Die Antragsteller haben bereits einen Anordnungsgrund, die Notwendigkeit der erstrebten Regelung zur Abwendung wesentlicher Nachteile, nicht glaubhaft gemacht. In einem Verfahren auf Erlass einer einstweiligen Anordnung beurteilt sich das Vorliegen eines Anordnungsgrundes nach dem Zeitpunkt, in dem das Gericht über den Eilantrag entscheidet; im Beschwerdeverfahren ist dies der Zeitpunkt der Beschwerdeentscheidung (Schoch, in: Schoch/Schmidt-Aßmann/ Pietzner, Verwaltungsgerichtsordnung (VwGO), 12. Ergänzungslieferung 2005, § 123 Rdnrn. 165, 166 m. w. N. zur Parallelproblematik in § 123 VwGO ). Dies folgt daraus, dass in dem Erfordernis eines Anordnungsgrundes ein spezifisches Dringlichkeitselement enthalten ist, welches im Grundsatz nur Wirkungen für die Zukunft entfalten kann. Die rückwirkende Feststellung einer - einen zurückliegenden Zeitraum betreffenden - besonderen Dringlichkeit ist zwar rechtlich möglich, sie kann jedoch in aller Regel nicht mehr zur Bejahung eines Anordnungsgrundes führen. Denn die prozessuale Funktion des einstweiligen Rechtsschutzes besteht vor dem Hintergrund des Artikels 19 Abs. 4 Grundgesetz (GG) darin, in dringenden Fällen effektiven Rechtsschutz zu gewährleisten, in denen eine Entscheidung im - grundsätzlich vorrangigen - Verfahren der Hauptsache zu spät käme, weil ohne sie schwere und unzumutbare, anders nicht abwendbare Nachteile entstünden, zu deren nachträglicher Beseitigung die Entscheidung in der Hauptsache nicht mehr in der Lage wäre (Bundesverfassungsgericht, Beschlüsse vom 22. November 2002 - 1 BvR 1586/02 - und vom 12. Mai 2005 - 1 BvR 569/05 ). Dies bedeutet aber zugleich, dass die Annahme einer besonderen Dringlichkeit und dementsprechend die Bejahung eines Anordnungsgrundes in aller Regel ausscheidet, soweit diese Dringlichkeit vor dem Zeitpunkt der gerichtlichen Entscheidung vorgelegen hat, denn insoweit ist die besondere Dringlichkeit durch den Zeitablauf überholt, das Abwarten einer Entscheidung im Verfahren der Hauptsache über den zurückliegenden Zeitraum ist dem Rechtsschutzsuchenden in aller Regel zumutbar.

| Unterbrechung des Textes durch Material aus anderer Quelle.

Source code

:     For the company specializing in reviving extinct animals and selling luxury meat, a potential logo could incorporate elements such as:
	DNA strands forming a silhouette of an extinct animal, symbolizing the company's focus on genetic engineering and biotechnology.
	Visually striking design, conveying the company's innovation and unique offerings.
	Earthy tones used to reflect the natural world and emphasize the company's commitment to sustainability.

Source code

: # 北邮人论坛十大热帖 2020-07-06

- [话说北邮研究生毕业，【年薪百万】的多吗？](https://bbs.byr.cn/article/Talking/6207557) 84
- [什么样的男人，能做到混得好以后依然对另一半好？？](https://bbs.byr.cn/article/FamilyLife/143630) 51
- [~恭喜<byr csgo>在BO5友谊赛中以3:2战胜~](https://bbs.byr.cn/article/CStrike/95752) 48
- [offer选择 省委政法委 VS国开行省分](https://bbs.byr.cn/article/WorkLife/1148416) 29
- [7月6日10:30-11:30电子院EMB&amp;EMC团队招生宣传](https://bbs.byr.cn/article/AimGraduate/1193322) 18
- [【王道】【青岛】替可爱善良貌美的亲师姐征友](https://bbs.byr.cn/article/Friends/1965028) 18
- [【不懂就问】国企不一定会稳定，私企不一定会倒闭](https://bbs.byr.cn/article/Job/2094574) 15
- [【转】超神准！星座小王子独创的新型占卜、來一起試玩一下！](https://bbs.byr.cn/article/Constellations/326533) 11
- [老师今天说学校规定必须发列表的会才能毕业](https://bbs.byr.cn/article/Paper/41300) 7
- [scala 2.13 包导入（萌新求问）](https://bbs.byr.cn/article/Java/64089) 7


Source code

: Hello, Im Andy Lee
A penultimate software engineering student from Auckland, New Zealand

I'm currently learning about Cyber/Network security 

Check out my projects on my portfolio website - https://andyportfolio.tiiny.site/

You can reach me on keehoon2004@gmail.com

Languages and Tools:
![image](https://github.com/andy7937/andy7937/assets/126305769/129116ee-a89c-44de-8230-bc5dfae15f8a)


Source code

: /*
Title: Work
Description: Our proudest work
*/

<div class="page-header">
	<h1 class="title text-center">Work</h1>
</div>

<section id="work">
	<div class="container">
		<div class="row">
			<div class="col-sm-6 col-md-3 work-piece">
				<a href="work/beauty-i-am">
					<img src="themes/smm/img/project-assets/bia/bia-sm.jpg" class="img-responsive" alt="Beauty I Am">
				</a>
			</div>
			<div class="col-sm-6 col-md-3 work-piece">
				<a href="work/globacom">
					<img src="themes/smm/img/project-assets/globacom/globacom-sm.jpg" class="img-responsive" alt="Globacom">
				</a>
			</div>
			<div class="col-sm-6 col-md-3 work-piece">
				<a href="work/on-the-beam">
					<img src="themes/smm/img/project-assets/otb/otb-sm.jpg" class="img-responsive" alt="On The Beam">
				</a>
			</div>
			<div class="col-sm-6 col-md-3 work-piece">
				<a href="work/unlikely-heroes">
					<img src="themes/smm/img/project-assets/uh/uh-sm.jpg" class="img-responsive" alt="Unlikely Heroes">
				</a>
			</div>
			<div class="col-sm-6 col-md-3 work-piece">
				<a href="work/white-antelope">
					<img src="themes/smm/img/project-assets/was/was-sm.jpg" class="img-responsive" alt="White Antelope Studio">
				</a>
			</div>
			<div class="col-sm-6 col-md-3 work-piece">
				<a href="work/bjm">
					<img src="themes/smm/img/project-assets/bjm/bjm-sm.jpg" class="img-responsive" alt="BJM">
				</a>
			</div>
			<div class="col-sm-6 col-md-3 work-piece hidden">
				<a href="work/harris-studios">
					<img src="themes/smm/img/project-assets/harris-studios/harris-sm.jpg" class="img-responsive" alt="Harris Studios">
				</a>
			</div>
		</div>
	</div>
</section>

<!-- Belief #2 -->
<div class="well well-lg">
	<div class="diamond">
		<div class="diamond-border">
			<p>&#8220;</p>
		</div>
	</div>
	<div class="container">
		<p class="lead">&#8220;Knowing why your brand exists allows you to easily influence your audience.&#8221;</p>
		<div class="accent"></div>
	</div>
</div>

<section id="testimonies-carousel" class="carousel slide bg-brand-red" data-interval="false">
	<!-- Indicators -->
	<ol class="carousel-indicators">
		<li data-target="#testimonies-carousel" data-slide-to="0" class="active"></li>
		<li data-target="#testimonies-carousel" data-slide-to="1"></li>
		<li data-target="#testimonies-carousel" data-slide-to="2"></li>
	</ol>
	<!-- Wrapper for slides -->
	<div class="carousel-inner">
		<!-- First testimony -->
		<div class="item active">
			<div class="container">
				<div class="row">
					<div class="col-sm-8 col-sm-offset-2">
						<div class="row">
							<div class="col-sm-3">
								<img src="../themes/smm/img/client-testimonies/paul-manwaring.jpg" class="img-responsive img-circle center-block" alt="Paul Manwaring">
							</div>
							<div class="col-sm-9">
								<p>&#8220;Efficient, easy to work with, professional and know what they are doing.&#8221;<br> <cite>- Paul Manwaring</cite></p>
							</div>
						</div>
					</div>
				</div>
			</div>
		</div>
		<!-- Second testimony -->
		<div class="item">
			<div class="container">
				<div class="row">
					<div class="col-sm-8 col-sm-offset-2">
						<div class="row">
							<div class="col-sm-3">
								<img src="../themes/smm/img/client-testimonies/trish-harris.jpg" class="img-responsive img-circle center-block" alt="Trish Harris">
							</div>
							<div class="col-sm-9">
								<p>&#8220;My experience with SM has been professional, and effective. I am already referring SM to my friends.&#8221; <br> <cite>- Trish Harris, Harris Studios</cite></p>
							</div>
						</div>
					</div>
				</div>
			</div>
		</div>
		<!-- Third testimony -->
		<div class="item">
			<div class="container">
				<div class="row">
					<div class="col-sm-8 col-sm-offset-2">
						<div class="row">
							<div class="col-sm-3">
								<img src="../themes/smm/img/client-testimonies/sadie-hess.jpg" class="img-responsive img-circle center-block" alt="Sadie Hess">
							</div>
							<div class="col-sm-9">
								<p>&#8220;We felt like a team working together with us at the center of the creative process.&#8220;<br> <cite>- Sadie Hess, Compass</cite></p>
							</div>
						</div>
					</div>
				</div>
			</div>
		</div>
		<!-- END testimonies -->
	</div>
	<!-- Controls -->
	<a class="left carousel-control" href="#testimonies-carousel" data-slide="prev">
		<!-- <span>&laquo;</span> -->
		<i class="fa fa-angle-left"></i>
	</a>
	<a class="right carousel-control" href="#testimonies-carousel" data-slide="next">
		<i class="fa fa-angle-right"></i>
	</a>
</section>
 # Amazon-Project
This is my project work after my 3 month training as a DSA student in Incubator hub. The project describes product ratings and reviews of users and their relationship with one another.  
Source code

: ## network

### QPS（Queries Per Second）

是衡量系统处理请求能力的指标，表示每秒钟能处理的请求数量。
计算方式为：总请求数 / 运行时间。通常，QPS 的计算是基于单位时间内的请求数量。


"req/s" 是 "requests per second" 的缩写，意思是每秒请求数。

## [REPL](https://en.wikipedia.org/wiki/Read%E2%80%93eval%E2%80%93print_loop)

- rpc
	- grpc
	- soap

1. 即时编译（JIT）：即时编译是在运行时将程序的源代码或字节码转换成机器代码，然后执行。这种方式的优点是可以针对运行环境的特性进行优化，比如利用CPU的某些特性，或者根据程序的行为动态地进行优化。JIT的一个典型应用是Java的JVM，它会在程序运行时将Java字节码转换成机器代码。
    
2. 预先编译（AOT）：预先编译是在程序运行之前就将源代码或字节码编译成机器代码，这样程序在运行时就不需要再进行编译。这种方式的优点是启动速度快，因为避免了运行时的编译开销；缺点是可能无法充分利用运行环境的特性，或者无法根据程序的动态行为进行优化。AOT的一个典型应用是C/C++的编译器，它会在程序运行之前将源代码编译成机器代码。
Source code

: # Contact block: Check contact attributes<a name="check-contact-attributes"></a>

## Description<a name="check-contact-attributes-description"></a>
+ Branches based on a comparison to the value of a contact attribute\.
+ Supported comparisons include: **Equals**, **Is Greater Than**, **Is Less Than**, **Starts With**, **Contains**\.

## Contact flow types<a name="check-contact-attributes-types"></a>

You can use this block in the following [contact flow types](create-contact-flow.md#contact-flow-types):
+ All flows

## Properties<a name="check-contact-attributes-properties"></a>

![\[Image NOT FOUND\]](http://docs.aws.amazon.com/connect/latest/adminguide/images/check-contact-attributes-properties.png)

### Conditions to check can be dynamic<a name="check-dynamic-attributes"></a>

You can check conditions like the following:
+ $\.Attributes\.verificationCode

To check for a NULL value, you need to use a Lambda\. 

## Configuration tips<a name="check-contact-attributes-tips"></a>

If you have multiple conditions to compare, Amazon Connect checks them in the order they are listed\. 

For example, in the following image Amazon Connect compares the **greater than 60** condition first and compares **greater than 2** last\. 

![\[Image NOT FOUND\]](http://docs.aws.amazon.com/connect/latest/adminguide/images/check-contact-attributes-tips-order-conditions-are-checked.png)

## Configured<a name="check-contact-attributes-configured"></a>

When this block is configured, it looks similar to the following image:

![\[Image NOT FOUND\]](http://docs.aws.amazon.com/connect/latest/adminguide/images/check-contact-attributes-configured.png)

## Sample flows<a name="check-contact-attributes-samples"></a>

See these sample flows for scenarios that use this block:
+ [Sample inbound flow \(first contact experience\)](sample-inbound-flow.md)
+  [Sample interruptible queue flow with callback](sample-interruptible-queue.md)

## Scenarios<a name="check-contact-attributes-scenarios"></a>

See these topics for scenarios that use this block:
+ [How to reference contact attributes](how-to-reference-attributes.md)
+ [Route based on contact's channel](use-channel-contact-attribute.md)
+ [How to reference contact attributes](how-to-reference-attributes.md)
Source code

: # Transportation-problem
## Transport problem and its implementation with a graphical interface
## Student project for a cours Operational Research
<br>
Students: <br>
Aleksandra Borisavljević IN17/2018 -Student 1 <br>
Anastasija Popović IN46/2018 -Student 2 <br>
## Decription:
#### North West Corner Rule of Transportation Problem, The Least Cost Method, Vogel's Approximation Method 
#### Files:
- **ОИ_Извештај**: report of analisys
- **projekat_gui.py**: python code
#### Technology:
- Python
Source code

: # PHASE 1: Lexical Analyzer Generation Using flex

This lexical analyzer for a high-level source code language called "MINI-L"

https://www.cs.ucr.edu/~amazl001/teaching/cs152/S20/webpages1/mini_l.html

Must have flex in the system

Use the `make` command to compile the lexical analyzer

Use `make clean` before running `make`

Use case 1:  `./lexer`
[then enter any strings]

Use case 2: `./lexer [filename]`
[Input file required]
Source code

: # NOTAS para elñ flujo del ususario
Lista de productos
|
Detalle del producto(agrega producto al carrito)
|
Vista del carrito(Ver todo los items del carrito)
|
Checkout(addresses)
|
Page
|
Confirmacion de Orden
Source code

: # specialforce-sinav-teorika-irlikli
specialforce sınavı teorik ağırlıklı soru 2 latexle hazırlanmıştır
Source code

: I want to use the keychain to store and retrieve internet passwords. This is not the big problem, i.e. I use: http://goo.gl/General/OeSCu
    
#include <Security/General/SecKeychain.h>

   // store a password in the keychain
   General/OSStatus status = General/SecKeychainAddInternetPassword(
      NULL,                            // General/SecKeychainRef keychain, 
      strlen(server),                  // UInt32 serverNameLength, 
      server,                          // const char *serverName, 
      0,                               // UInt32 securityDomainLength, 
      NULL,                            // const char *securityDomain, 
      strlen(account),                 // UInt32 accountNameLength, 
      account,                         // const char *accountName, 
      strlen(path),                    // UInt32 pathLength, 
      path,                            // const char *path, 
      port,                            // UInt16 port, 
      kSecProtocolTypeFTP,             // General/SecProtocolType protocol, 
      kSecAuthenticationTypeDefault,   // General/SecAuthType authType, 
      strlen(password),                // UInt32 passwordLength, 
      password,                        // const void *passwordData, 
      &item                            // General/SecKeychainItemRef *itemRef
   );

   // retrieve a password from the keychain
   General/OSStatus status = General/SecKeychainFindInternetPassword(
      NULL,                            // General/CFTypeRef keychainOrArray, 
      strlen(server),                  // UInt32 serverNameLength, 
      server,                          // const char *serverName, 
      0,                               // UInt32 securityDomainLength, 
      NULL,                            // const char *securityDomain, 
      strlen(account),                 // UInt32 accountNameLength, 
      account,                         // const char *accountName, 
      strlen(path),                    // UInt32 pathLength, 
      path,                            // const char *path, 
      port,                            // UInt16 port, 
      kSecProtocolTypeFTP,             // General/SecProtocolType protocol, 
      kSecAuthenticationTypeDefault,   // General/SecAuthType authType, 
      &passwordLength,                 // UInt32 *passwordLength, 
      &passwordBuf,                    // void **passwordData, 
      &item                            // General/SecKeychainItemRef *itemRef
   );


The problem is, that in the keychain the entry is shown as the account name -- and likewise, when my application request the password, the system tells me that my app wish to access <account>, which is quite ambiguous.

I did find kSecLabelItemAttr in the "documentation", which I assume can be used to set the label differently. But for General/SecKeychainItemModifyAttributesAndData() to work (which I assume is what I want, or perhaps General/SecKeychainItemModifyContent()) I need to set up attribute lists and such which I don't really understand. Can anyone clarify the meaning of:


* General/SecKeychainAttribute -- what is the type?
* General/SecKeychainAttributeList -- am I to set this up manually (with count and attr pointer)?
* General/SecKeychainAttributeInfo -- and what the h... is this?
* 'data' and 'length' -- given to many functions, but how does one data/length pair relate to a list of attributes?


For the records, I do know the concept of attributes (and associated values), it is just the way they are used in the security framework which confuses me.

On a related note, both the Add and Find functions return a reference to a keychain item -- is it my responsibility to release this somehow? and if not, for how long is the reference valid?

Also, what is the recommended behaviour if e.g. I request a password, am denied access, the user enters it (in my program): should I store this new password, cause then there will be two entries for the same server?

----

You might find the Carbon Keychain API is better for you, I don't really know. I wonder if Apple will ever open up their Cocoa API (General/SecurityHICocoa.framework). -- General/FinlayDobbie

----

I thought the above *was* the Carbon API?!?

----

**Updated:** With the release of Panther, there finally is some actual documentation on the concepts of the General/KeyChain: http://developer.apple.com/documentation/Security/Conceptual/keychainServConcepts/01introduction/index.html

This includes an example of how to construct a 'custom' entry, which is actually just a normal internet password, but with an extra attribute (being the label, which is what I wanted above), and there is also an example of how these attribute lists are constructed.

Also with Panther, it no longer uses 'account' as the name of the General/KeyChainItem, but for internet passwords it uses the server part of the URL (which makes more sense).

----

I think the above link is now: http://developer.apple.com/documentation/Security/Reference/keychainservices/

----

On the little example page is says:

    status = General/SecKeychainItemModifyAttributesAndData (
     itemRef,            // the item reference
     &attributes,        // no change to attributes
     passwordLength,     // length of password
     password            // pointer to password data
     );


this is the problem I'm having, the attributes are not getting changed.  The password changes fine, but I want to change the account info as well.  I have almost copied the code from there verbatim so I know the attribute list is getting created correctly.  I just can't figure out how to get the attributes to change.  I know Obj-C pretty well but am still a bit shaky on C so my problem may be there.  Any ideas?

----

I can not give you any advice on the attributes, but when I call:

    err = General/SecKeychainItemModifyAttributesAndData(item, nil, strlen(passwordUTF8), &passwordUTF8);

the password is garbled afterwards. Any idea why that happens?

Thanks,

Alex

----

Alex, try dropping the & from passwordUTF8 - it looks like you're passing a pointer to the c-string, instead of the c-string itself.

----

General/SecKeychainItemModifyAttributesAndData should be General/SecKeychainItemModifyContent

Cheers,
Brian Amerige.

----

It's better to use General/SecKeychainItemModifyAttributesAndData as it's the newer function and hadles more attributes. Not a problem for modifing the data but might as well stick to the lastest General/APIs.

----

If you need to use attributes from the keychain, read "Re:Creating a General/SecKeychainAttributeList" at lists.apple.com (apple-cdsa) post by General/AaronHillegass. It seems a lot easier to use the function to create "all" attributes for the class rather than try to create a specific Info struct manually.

Hierbei ist allerdings zu berücksichtigen, dass das Gebot des effektiven Rechtsschutzes nach Artikel 19 Abs. 4 GG in besonderen Fällen ausnahmsweise auch die Annahme eines Anordnungsgrundes für zurückliegende Zeiträume verlangen kann, so insbesondere dann, wenn anderenfalls effektiver Rechtsschutz im Hauptsacheverfahren nicht erlangt werden kann, weil bis zur Entscheidung im Verfahren der Hauptsache Fakten zum Nachteil des Rechtsschutzsuchenden geschaffen worden sind, die sich durch eine - stattgebende - Entscheidung im Verfahren der Hauptsache nicht oder nicht hinreichend rückgängig machen lassen. Derartige Umstände sind jedoch nicht ersichtlich.

Zum einen ist weder glaubhaft gemacht, dass der Verlust der Wohnung der Antragsteller wegen des Mietrückstands droht (eine Kündigung durch die Vermieterin ist weder ausgesprochen noch angedroht worden), noch ist erkennbar, dass die im vorliegenden Verfahren geltend gemachten Zahlungen für die Monate März bis Mai 2007 geeignet wären, eine bei Auflaufen weiterer Mietschulden zu einem späteren Zeitpunkt möglicherweise drohende Kündigung abzuwenden.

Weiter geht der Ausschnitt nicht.